In mid-April The Dubai Mall, the largest retail space in the UAE, announced the launch of its own virtual store on the Gulf e-commerce platform, noon.com.
A partnership between the Public Investment Fund of Saudi Arabia and Emirati businessman Mohamed Alabbar, noon.com was launched in November 2016 and has since become the largest e-commerce company in the GCC.
The initiative with The Dubai Mall allows customers to purchase goods from cooperating brands through noon.com’s platform, with an associated delivery service to enable adherence to the emirate’s strict curfews and social distancing measures.
After initially offering 24 brands, the number available through the virtual store now stands at 43, with others expected to join in the coming weeks.
This came as Mall of the Emirates, Dubai’s second-largest mall, also launched its own online shopping platform, called ‘Trends at Your Doorstep’, while hypermarket chain Carrefour UAE upgraded its portal into a full-scale online marketplace.
The developments come amidst a difficult time for the emirate’s malls and retail stores.

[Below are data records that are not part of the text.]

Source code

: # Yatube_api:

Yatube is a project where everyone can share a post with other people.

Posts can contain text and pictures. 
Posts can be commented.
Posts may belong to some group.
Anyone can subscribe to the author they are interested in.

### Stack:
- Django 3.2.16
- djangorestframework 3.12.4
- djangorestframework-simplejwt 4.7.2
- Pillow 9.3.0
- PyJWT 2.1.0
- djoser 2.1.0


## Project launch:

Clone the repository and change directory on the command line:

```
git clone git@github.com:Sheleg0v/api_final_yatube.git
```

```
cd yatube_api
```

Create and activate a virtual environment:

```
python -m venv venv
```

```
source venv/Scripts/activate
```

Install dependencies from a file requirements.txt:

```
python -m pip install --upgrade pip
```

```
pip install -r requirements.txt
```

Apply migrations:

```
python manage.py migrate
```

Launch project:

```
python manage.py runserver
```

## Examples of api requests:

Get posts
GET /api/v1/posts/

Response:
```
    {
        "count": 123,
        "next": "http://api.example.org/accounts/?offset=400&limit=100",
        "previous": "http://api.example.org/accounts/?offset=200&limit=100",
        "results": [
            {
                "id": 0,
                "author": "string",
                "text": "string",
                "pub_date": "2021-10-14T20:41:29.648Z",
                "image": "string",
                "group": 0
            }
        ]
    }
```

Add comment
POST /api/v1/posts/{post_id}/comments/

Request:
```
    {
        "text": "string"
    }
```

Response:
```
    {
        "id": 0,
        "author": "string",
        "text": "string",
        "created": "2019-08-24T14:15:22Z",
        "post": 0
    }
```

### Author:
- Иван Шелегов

Outside of a few shopping centres that host essential stores like supermarkets, malls across Dubai were forced to close on March 25 as part of efforts to limit community transmission of Covid-19.
While the ban was lifted on April 24 to coincide with the start of Ramadan, a number of malls, including The Dubai Mall, have decided not to reopen immediately.
Furthermore, open malls will have reduced operating hours and a limited number of shoppers, with only up to 30% of their regular customer capacity permitted.
As a result of the month-long closure of the Dubai’s malls and ongoing restrictions to trading, many brick-and-mortar retailers have sought to rearrange rental agreements or seek some form of rental relief from mall operators.
While many were granted some financial relief during the period of mall closures, retailers are now calling for additional assistance from mall operators to offset any losses associated with the remaining trading constraints.
With various social distancing measures and significant travel restrictions still in place, retailers expect significantly lower footfall over the next few months, while – given that retail is closely aligned with the Dubai’s tourism industry – the various UAE-wide travel bans are set to compound the sector’s difficulties in 2020.
Economic impact and e-commerce
Since wholesale and retail trade contributes around one-quarter of Dubai’s GDP, the closure of malls and ongoing restrictions are expected to have a significant impact on the emirate’s economy this year.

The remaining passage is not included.